- Genre: Telugu rap
- Occupations: Rapper, lyricist, playback singer
- Years active: 2016–present

= Pranav Chaganty =

Pranav Chaganty (aka AbhinavaKavi) is an Indian rapper, lyricist, and playback singer known for his contributions to Telugu rap music. He is recognized for pioneering the fusion of traditional Telugu cultural elements with contemporary rap music. His work often addresses social issues and promotes cultural awareness through music.

== Early life and education ==
AbhinavaKavi was born into a middle-class Indian family where academic success was highly emphasized. He completed his engineering degree from Vignana Bharathi Institute of Technology (VBIT). Following his education, he served as an electrical engineer in the Indian Navy.

== Career ==
=== Career transition ===
During his service in the Navy, AbhinavaKavi discovered his passion for music while at sea. This experience led him to leave his engineering career to pursue music full-time.
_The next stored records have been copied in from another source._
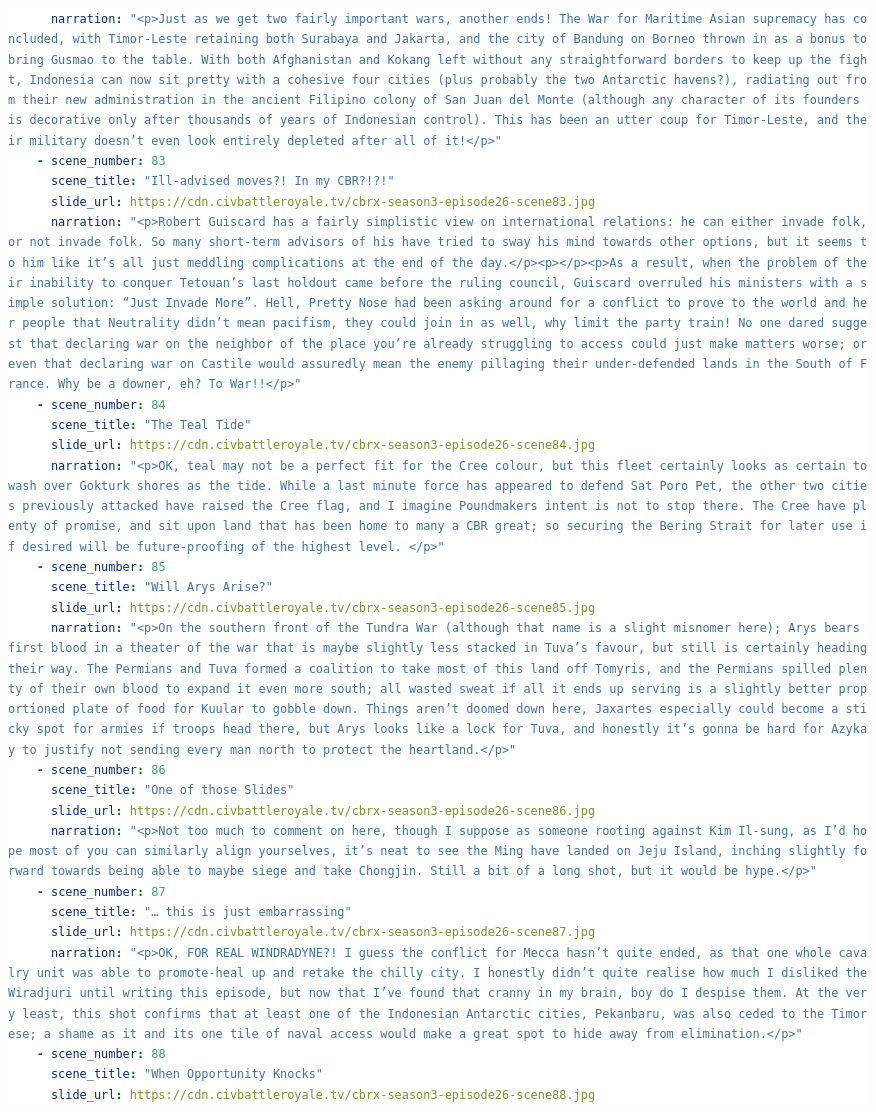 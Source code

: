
 ```yaml
      narration: "<p>Just as we get two fairly important wars, another ends! The War for Maritime Asian supremacy has concluded, with Timor-Leste retaining both Surabaya and Jakarta, and the city of Bandung on Borneo thrown in as a bonus to bring Gusmao to the table. With both Afghanistan and Kokang left without any straightforward borders to keep up the fight, Indonesia can now sit pretty with a cohesive four cities (plus probably the two Antarctic havens?), radiating out from their new administration in the ancient Filipino colony of San Juan del Monte (although any character of its founders is decorative only after thousands of years of Indonesian control). This has been an utter coup for Timor-Leste, and their military doesn’t even look entirely depleted after all of it!</p>"
    - scene_number: 83
      scene_title: "Ill-advised moves?! In my CBR?!?!"
      slide_url: https://cdn.civbattleroyale.tv/cbrx-season3-episode26-scene83.jpg
      narration: "<p>Robert Guiscard has a fairly simplistic view on international relations: he can either invade folk, or not invade folk. So many short-term advisors of his have tried to sway his mind towards other options, but it seems to him like it’s all just meddling complications at the end of the day.</p><p></p><p>As a result, when the problem of their inability to conquer Tetouan’s last holdout came before the ruling council, Guiscard overruled his ministers with a simple solution: “Just Invade More”. Hell, Pretty Nose had been asking around for a conflict to prove to the world and her people that Neutrality didn’t mean pacifism, they could join in as well, why limit the party train! No one dared suggest that declaring war on the neighbor of the place you’re already struggling to access could just make matters worse; or even that declaring war on Castile would assuredly mean the enemy pillaging their under-defended lands in the South of France. Why be a downer, eh? To War!!</p>"
    - scene_number: 84
      scene_title: "The Teal Tide"
      slide_url: https://cdn.civbattleroyale.tv/cbrx-season3-episode26-scene84.jpg
      narration: "<p>OK, teal may not be a perfect fit for the Cree colour, but this fleet certainly looks as certain to wash over Gokturk shores as the tide. While a last minute force has appeared to defend Sat Poro Pet, the other two cities previously attacked have raised the Cree flag, and I imagine Poundmakers intent is not to stop there. The Cree have plenty of promise, and sit upon land that has been home to many a CBR great; so securing the Bering Strait for later use if desired will be future-proofing of the highest level. </p>"
    - scene_number: 85
      scene_title: "Will Arys Arise?"
      slide_url: https://cdn.civbattleroyale.tv/cbrx-season3-episode26-scene85.jpg
      narration: "<p>On the southern front of the Tundra War (although that name is a slight misnomer here); Arys bears first blood in a theater of the war that is maybe slightly less stacked in Tuva’s favour, but still is certainly heading their way. The Permians and Tuva formed a coalition to take most of this land off Tomyris, and the Permians spilled plenty of their own blood to expand it even more south; all wasted sweat if all it ends up serving is a slightly better proportioned plate of food for Kuular to gobble down. Things aren’t doomed down here, Jaxartes especially could become a sticky spot for armies if troops head there, but Arys looks like a lock for Tuva, and honestly it’s gonna be hard for Azykay to justify not sending every man north to protect the heartland.</p>"
    - scene_number: 86
      scene_title: "One of those Slides"
      slide_url: https://cdn.civbattleroyale.tv/cbrx-season3-episode26-scene86.jpg
      narration: "<p>Not too much to comment on here, though I suppose as someone rooting against Kim Il-sung, as I’d hope most of you can similarly align yourselves, it’s neat to see the Ming have landed on Jeju Island, inching slightly forward towards being able to maybe siege and take Chongjin. Still a bit of a long shot, but it would be hype.</p>"
    - scene_number: 87
      scene_title: "… this is just embarrassing"
      slide_url: https://cdn.civbattleroyale.tv/cbrx-season3-episode26-scene87.jpg
      narration: "<p>OK, FOR REAL WINDRADYNE?! I guess the conflict for Mecca hasn’t quite ended, as that one whole cavalry unit was able to promote-heal up and retake the chilly city. I honestly didn’t quite realise how much I disliked the Wiradjuri until writing this episode, but now that I’ve found that cranny in my brain, boy do I despise them. At the very least, this shot confirms that at least one of the Indonesian Antarctic cities, Pekanbaru, was also ceded to the Timorese; a shame as it and its one tile of naval access would make a great spot to hide away from elimination.</p>"
    - scene_number: 88
      scene_title: "When Opportunity Knocks"
      slide_url: https://cdn.civbattleroyale.tv/cbrx-season3-episode26-scene88.jpg
```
He subsequently enrolled in a music production course in Chennai and began teaching Western classical music, which served as a stepping stone to his eventual career in rap.
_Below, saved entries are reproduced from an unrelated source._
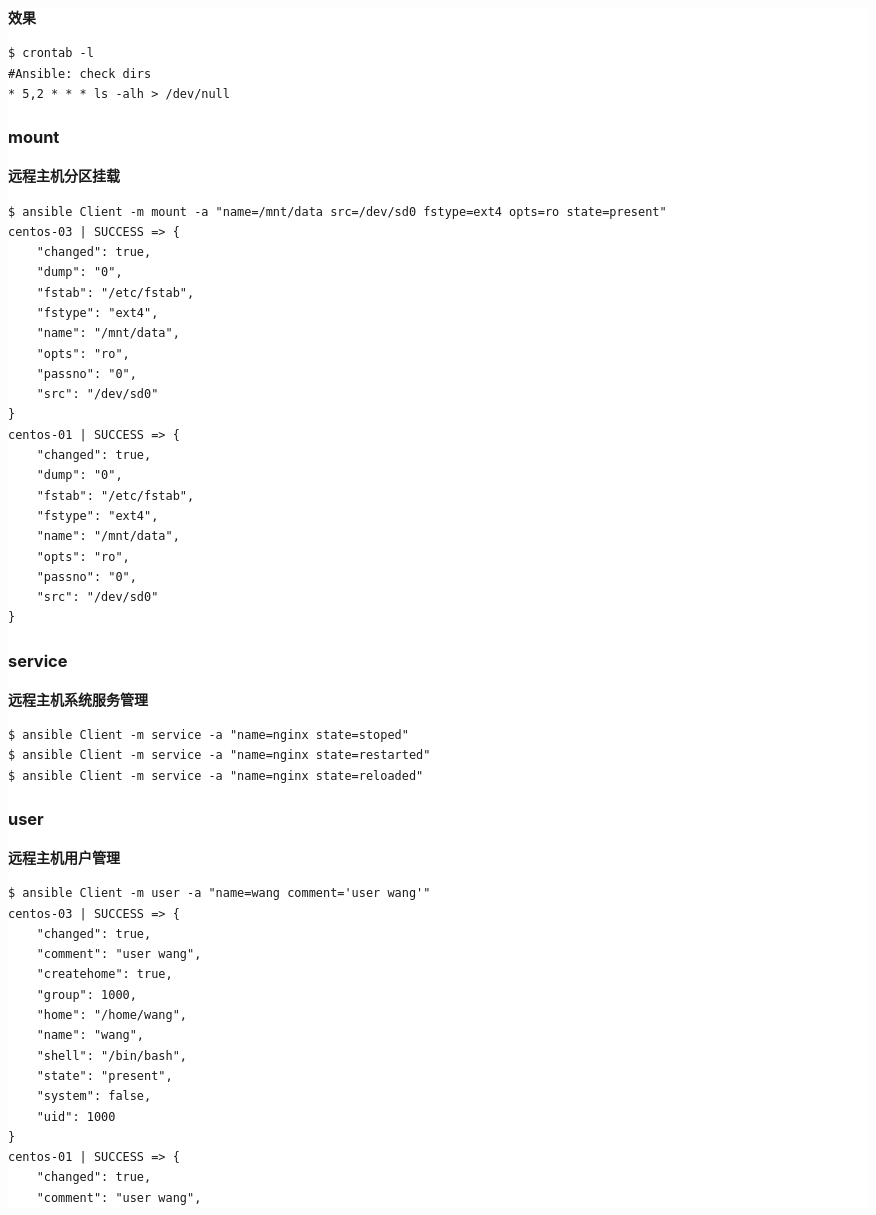 **效果**

```shell
$ crontab -l
#Ansible: check dirs
* 5,2 * * * ls -alh > /dev/null
```

### mount

**远程主机分区挂载**

```shell
$ ansible Client -m mount -a "name=/mnt/data src=/dev/sd0 fstype=ext4 opts=ro state=present"
centos-03 | SUCCESS => {
    "changed": true, 
    "dump": "0", 
    "fstab": "/etc/fstab", 
    "fstype": "ext4", 
    "name": "/mnt/data", 
    "opts": "ro", 
    "passno": "0", 
    "src": "/dev/sd0"
}
centos-01 | SUCCESS => {
    "changed": true, 
    "dump": "0", 
    "fstab": "/etc/fstab", 
    "fstype": "ext4", 
    "name": "/mnt/data", 
    "opts": "ro", 
    "passno": "0", 
    "src": "/dev/sd0"
}
```

### service

**远程主机系统服务管理**

```shell
$ ansible Client -m service -a "name=nginx state=stoped"
$ ansible Client -m service -a "name=nginx state=restarted"
$ ansible Client -m service -a "name=nginx state=reloaded"
```

### user

**远程主机用户管理**

```shell
$ ansible Client -m user -a "name=wang comment='user wang'"
centos-03 | SUCCESS => {
    "changed": true, 
    "comment": "user wang", 
    "createhome": true, 
    "group": 1000, 
    "home": "/home/wang", 
    "name": "wang", 
    "shell": "/bin/bash", 
    "state": "present", 
    "system": false, 
    "uid": 1000
}
centos-01 | SUCCESS => {
    "changed": true, 
    "comment": "user wang", 
```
=== Musical style and themes ===
AbhinavaKavis musical style is characterized by a deep respect for the Telugu language, which he uses to craft intricate lyrics that resonate with listeners. His work notably incorporates Dvyakshari, a traditional Telugu poetic form that utilizes two-letter syllables to convey complex thoughts.
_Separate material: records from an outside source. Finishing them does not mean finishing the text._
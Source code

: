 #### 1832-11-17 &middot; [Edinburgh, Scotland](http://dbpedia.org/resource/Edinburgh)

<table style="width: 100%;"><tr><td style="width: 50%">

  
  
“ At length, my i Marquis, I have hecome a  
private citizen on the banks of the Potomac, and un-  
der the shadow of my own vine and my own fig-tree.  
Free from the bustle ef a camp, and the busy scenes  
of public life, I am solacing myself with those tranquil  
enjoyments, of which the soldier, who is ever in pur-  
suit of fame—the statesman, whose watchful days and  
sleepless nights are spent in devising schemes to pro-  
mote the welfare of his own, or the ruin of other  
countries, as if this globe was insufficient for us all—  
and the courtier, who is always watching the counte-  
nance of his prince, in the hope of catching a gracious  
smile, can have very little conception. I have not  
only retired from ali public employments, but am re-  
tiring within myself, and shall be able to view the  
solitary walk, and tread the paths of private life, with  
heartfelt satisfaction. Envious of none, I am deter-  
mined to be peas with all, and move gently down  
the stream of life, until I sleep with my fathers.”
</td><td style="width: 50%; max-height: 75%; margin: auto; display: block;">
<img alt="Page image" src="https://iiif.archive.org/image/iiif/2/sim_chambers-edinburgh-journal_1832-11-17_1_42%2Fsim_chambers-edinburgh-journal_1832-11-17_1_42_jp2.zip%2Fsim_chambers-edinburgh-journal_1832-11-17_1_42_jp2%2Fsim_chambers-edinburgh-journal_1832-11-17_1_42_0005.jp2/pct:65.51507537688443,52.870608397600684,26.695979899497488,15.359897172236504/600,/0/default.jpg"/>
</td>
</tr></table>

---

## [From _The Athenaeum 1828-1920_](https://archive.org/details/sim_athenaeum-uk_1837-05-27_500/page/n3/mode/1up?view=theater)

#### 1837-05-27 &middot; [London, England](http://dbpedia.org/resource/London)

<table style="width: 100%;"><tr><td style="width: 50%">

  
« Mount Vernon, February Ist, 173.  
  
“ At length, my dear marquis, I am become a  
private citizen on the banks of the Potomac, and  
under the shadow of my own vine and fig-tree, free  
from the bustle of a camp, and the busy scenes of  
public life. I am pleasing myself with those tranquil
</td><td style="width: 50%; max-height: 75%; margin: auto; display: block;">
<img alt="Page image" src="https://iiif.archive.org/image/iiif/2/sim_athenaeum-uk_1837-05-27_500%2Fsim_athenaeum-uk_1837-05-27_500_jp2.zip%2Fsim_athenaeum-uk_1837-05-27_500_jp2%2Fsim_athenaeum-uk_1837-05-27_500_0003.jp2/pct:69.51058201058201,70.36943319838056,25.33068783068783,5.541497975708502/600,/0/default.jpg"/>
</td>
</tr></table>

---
His thematic focus includes:
- Social justice and reform initiatives
- Cultural pride and Telugu heritage preservation
- Personal narratives and emotional experiences

AbhinavaKavi views rap as a powerful medium for social commentary, using it to initiate discussions about important societal issues while promoting Telugu cultural heritage.

== Filmography ==

| Song | Film | Lyrics | Vocals | Music director | Reference |
| "Yama Greatu" | Kaala | ✅ | ✅ | Santosh Narayanan |  |
| "Poradathaam" | ✅ | ✅ |  |
| "Maa Veedhula" | ✅ | ✅ |  |
| "Padmavyuham" | Yuddham Saranam | ✅ | ✅ | Vivek Sagar |  |
| "Love All the Haters" | Bomma Blockbuster | ✅ | ✅ | Prashanth Vihari |  |
| "Seatu Siragadha" | A1 Express | ✅ (rap) | ✅ (rap) | HipHop Tamizha |  |
| "Enduku Ra" | Krishna & His Leela | ✅ (rap) | ✅ (rap) | Sricharan Pakala |  |
| "Maha Theme" | Aakasam Nee Haddura | ✅ | ❌ | G.V. Prakash Kumar |  |
| "College Age lona" | Ee Nagaraniki Emaindi | ✅ (rap) | ✅ (rap) | Vivek Sagar |  |
| "One Life" | Sir | ✅ | ✅ | G.V. Prakash Kumar |  |
| "Sandhya na Udayiddaam" | ✅ | ❌ |  |
| "Bagundayya Chandram" | Mental Madhilo | ✅ (rap) | ✅ (rap) | Prashanth Vihari |  |
| "Ee Zindagi" | Mrithyunjay | ✅ (rap) | ✅ (rap) | Kaala Bhairava |  |

== Independent works ==

| Album | Role | Lyrics | Performance |
|---|---|---|---|
| Pani Puri Anthem | Singing | Yes | Yes |
| Hyderabadi Chai Anthem | Singing | Yes | Yes |
| Telugu Flow | Singing | Yes | Yes |
| Kothi Kommacchi | Singing | Yes | Yes |
| Modern Dvyakshari | Singing | Yes | Yes |
| Drunkard On The Road | Singing | Yes | Yes |
| Express Prema | Singing | No | Yes |

== Impact and influence ==
AbhinavaKavi is considered a significant figure in the evolution of Telugu rap music. His innovative approach to combining traditional Telugu poetic forms with contemporary rap has created a unique sub-genre that appeals to both traditional and modern audiences. Through his music, he has demonstrated the versatility of Telugu language in modern musical forms while addressing contemporary social issues.